Exercise aim: Give back the entries that follow exactly as written. Any picture gets left out.

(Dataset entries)
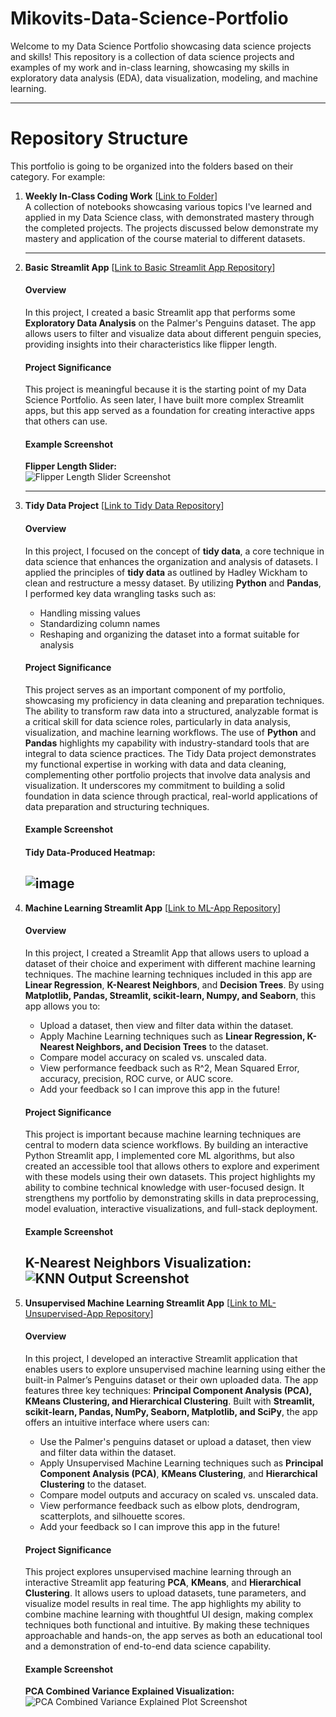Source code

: # Mikovits-Data-Science-Portfolio
Welcome to my Data Science Portfolio showcasing data science projects and skills! This repository is a collection of data science projects and examples of my work and in-class learning, showcasing my skills in exploratory data analysis (EDA), data visualization, modeling, and machine learning.

---

# Repository Structure

This portfolio is going to be organized into the folders based on their category. For example:

1. **Weekly In-Class Coding Work** [[Link to Folder](https://github.com/jmikovits/Mikovits-Data-Science-Portfolio/tree/main/In-Class%20Coding%20Work)]  
   A collection of notebooks showcasing various topics I've learned and applied in my Data Science class, with demonstrated mastery through the completed projects. The projects discussed below demonstrate my mastery and application of the course material to different datasets.

   ---
   
2. **Basic Streamlit App** [[Link to Basic Streamlit App Repository](https://github.com/jmikovits/Mikovits-Data-Science-Portfolio/tree/main/basic-streamlit-app)]
     #### Overview
     In this project, I created a basic Streamlit app that performs some **Exploratory Data Analysis** on the Palmer's Penguins dataset. The app allows users to filter and visualize data about different penguin species, providing insights into their characteristics like flipper length.
     #### Project Significance
     This project is meaningful because it is the starting point of my Data Science Portfolio. As seen later, I have built more complex Streamlit apps, but this app served as a foundation for creating interactive apps that others can use.
     #### Example Screenshot
     **Flipper Length Slider:**  
     ![Flipper Length Slider Screenshot](https://github.com/user-attachments/assets/d26d0d7a-4591-422f-9242-73454055b9c6)

   ---
   
3. **Tidy Data Project**
      [[Link to Tidy Data Repository](https://github.com/jmikovits/Mikovits-Data-Science-Portfolio/tree/main/TidyData-Project)]
   #### Overview
   In this project, I focused on the concept of **tidy data**, a core technique in data science that enhances the organization and analysis of datasets. I applied the principles of **tidy data** as outlined by Hadley Wickham to clean and restructure a messy dataset. By     utilizing **Python** and **Pandas**, I performed key data wrangling tasks such as:
   - Handling missing values
   - Standardizing column names
   - Reshaping and organizing the dataset into a format suitable for analysis
   #### Project Significance
   This project serves as an important component of my portfolio, showcasing my proficiency in data cleaning and preparation techniques. The ability to transform raw data into a structured, analyzable format is a critical skill for data science roles,                 particularly in data analysis, visualization, and machine learning workflows. The use of **Python** and **Pandas** highlights my capability with industry-standard tools that are integral to data science practices.
   The Tidy Data project demonstrates my functional expertise in working with data and data cleaning, complementing other portfolio projects that involve data analysis and visualization. It underscores my commitment to building a solid foundation in data science 
   through practical, real-world applications of data preparation and structuring techniques.
   #### Example Screenshot
   #### Tidy Data-Produced Heatmap: 
      ![image](https://github.com/user-attachments/assets/c5321544-616e-4894-9227-2319b97c3c7a)
   ---

4. **Machine Learning Streamlit App**
     [[Link to ML-App Repository](https://github.com/jmikovits/Mikovits-Data-Science-Portfolio/tree/main/MLStreamlitApp)]
   #### Overview
   In this project, I created a Streamlit App that allows users to upload a dataset of their choice and experiment with different machine learning techniques. The machine learning techniques included in this app are **Linear Regression**, **K-Nearest Neighbors**, and **Decision Trees**. By using **Matplotlib, Pandas, Streamlit, scikit-learn, Numpy, and Seaborn**, this app allows you to:
   - Upload a dataset, then view and filter data within the dataset.
   - Apply Machine Learning techniques such as **Linear Regression, K-Nearest Neighbors, and Decision Trees** to the dataset.
   - Compare model accuracy on scaled vs. unscaled data.
   - View performance feedback such as R^2, Mean Squared Error, accuracy, precision, ROC curve, or AUC score.
   - Add your feedback so I can improve this app in the future!
   #### Project Significance
   This project is important because machine learning techniques are central to modern data science workflows. By building an interactive Python Streamlit app, I implemented core ML algorithms, but also created an accessible tool that allows others to explore and experiment with these models using their own datasets. This project highlights my ability to combine technical knowledge with user-focused design. It strengthens my portfolio by demonstrating skills in data preprocessing, model evaluation, interactive visualizations, and full-stack deployment.
   #### Example Screenshot
   **K-Nearest Neighbors Visualization:**  
    ![KNN Output Screenshot](https://github.com/user-attachments/assets/223b822c-8c27-4546-bd93-acb9683591c9)
    ---

5. **Unsupervised Machine Learning Streamlit App**
     [[Link to ML-Unsupervised-App Repository](https://github.com/jmikovits/Mikovits-Data-Science-Portfolio/tree/main/MLUnsupervisedApp)]
   #### Overview
   In this project, I developed an interactive Streamlit application that enables users to explore unsupervised machine learning using either the built-in Palmer’s Penguins dataset or their own uploaded data. The app features three key techniques: **Principal Component Analysis (PCA), KMeans Clustering, and Hierarchical Clustering**. Built with **Streamlit, scikit-learn, Pandas, NumPy, Seaborn, Matplotlib, and SciPy**, the app offers an intuitive interface where users can:
   - Use the Palmer's penguins dataset or upload a dataset, then view and filter data within the dataset.
   - Apply Unsupervised Machine Learning techniques such as **Principal Component Analysis (PCA)**, **KMeans Clustering**, and **Hierarchical Clustering** to the dataset.
   - Compare model outputs and accuracy on scaled vs. unscaled data.
   - View performance feedback such as elbow plots, dendrogram, scatterplots, and silhouette scores.
   - Add your feedback so I can improve this app in the future!
   #### Project Significance
   This project explores unsupervised machine learning through an interactive Streamlit app featuring **PCA**, **KMeans**, and **Hierarchical Clustering**. It allows users to upload datasets, tune parameters, and visualize model results in real time. The app highlights my ability to combine machine learning with thoughtful UI design, making complex techniques both functional and intuitive. By making these techniques approachable and hands-on, the app serves as both an educational tool and a demonstration of end-to-end data science capability.
   #### Example Screenshot
   **PCA Combined Variance Explained Visualization:**  
    ![PCA Combined Variance Explained Plot Screenshot](https://github.com/user-attachments/assets/103e882c-5b22-421d-9ade-9a5cac15ca43)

Response:
Source code

: # Mikovits-Data-Science-Portfolio
Welcome to my Data Science Portfolio showcasing data science projects and skills! This repository is a collection of data science projects and examples of my work and in-class learning, showcasing my skills in exploratory data analysis (EDA), data visualization, modeling, and machine learning.

---

# Repository Structure

This portfolio is going to be organized into the folders based on their category. For example:

1. **Weekly In-Class Coding Work** [[Link to Folder](https://github.com/jmikovits/Mikovits-Data-Science-Portfolio/tree/main/In-Class%20Coding%20Work)]  
   A collection of notebooks showcasing various topics I've learned and applied in my Data Science class, with demonstrated mastery through the completed projects. The projects discussed below demonstrate my mastery and application of the course material to different datasets.

   ---
   
2. **Basic Streamlit App** [[Link to Basic Streamlit App Repository](https://github.com/jmikovits/Mikovits-Data-Science-Portfolio/tree/main/basic-streamlit-app)]
     #### Overview
     In this project, I created a basic Streamlit app that performs some **Exploratory Data Analysis** on the Palmer's Penguins dataset. The app allows users to filter and visualize data about different penguin species, providing insights into their characteristics like flipper length.
     #### Project Significance
     This project is meaningful because it is the starting point of my Data Science Portfolio. As seen later, I have built more complex Streamlit apps, but this app served as a foundation for creating interactive apps that others can use.
     #### Example Screenshot
     **Flipper Length Slider:**  
     ![Flipper Length Slider Screenshot](https://github.com/user-attachments/assets/d26d0d7a-4591-422f-9242-73454055b9c6)

   ---
   
3. **Tidy Data Project**
      [[Link to Tidy Data Repository](https://github.com/jmikovits/Mikovits-Data-Science-Portfolio/tree/main/TidyData-Project)]
   #### Overview
   In this project, I focused on the concept of **tidy data**, a core technique in data science that enhances the organization and analysis of datasets. I applied the principles of **tidy data** as outlined by Hadley Wickham to clean and restructure a messy dataset. By     utilizing **Python** and **Pandas**, I performed key data wrangling tasks such as:
   - Handling missing values
   - Standardizing column names
   - Reshaping and organizing the dataset into a format suitable for analysis
   #### Project Significance
   This project serves as an important component of my portfolio, showcasing my proficiency in data cleaning and preparation techniques. The ability to transform raw data into a structured, analyzable format is a critical skill for data science roles,                 particularly in data analysis, visualization, and machine learning workflows. The use of **Python** and **Pandas** highlights my capability with industry-standard tools that are integral to data science practices.
   The Tidy Data project demonstrates my functional expertise in working with data and data cleaning, complementing other portfolio projects that involve data analysis and visualization. It underscores my commitment to building a solid foundation in data science 
   through practical, real-world applications of data preparation and structuring techniques.
   #### Example Screenshot
   #### Tidy Data-Produced Heatmap: 
      ![image](https://github.com/user-attachments/assets/c5321544-616e-4894-9227-2319b97c3c7a)
   ---

4. **Machine Learning Streamlit App**
     [[Link to ML-App Repository](https://github.com/jmikovits/Mikovits-Data-Science-Portfolio/tree/main/MLStreamlitApp)]
   #### Overview
   In this project, I created a Streamlit App that allows users to upload a dataset of their choice and experiment with different machine learning techniques. The machine learning techniques included in this app are **Linear Regression**, **K-Nearest Neighbors**, and **Decision Trees**. By using **Matplotlib, Pandas, Streamlit, scikit-learn, Numpy, and Seaborn**, this app allows you to:
   - Upload a dataset, then view and filter data within the dataset.
   - Apply Machine Learning techniques such as **Linear Regression, K-Nearest Neighbors, and Decision Trees** to the dataset.
   - Compare model accuracy on scaled vs. unscaled data.
   - View performance feedback such as R^2, Mean Squared Error, accuracy, precision, ROC curve, or AUC score.
   - Add your feedback so I can improve this app in the future!
   #### Project Significance
   This project is important because machine learning techniques are central to modern data science workflows. By building an interactive Python Streamlit app, I implemented core ML algorithms, but also created an accessible tool that allows others to explore and experiment with these models using their own datasets. This project highlights my ability to combine technical knowledge with user-focused design. It strengthens my portfolio by demonstrating skills in data preprocessing, model evaluation, interactive visualizations, and full-stack deployment.
   #### Example Screenshot
   **K-Nearest Neighbors Visualization:**  
    ![KNN Output Screenshot](https://github.com/user-attachments/assets/223b822c-8c27-4546-bd93-acb9683591c9)
    ---

5. **Unsupervised Machine Learning Streamlit App**
     [[Link to ML-Unsupervised-App Repository](https://github.com/jmikovits/Mikovits-Data-Science-Portfolio/tree/main/MLUnsupervisedApp)]
   #### Overview
   In this project, I developed an interactive Streamlit application that enables users to explore unsupervised machine learning using either the built-in Palmer’s Penguins dataset or their own uploaded data. The app features three key techniques: **Principal Component Analysis (PCA), KMeans Clustering, and Hierarchical Clustering**. Built with **Streamlit, scikit-learn, Pandas, NumPy, Seaborn, Matplotlib, and SciPy**, the app offers an intuitive interface where users can:
   - Use the Palmer's penguins dataset or upload a dataset, then view and filter data within the dataset.
   - Apply Unsupervised Machine Learning techniques such as **Principal Component Analysis (PCA)**, **KMeans Clustering**, and **Hierarchical Clustering** to the dataset.
   - Compare model outputs and accuracy on scaled vs. unscaled data.
   - View performance feedback such as elbow plots, dendrogram, scatterplots, and silhouette scores.
   - Add your feedback so I can improve this app in the future!
   #### Project Significance
   This project explores unsupervised machine learning through an interactive Streamlit app featuring **PCA**, **KMeans**, and **Hierarchical Clustering**. It allows users to upload datasets, tune parameters, and visualize model results in real time. The app highlights my ability to combine machine learning with thoughtful UI design, making complex techniques both functional and intuitive. By making these techniques approachable and hands-on, the app serves as both an educational tool and a demonstration of end-to-end data science capability.
   #### Example Screenshot
   **PCA Combined Variance Explained Visualization:**  
    ![PCA Combined Variance Explained Plot Screenshot](https://github.com/user-attachments/assets/103e882c-5b22-421d-9ade-9a5cac15ca43)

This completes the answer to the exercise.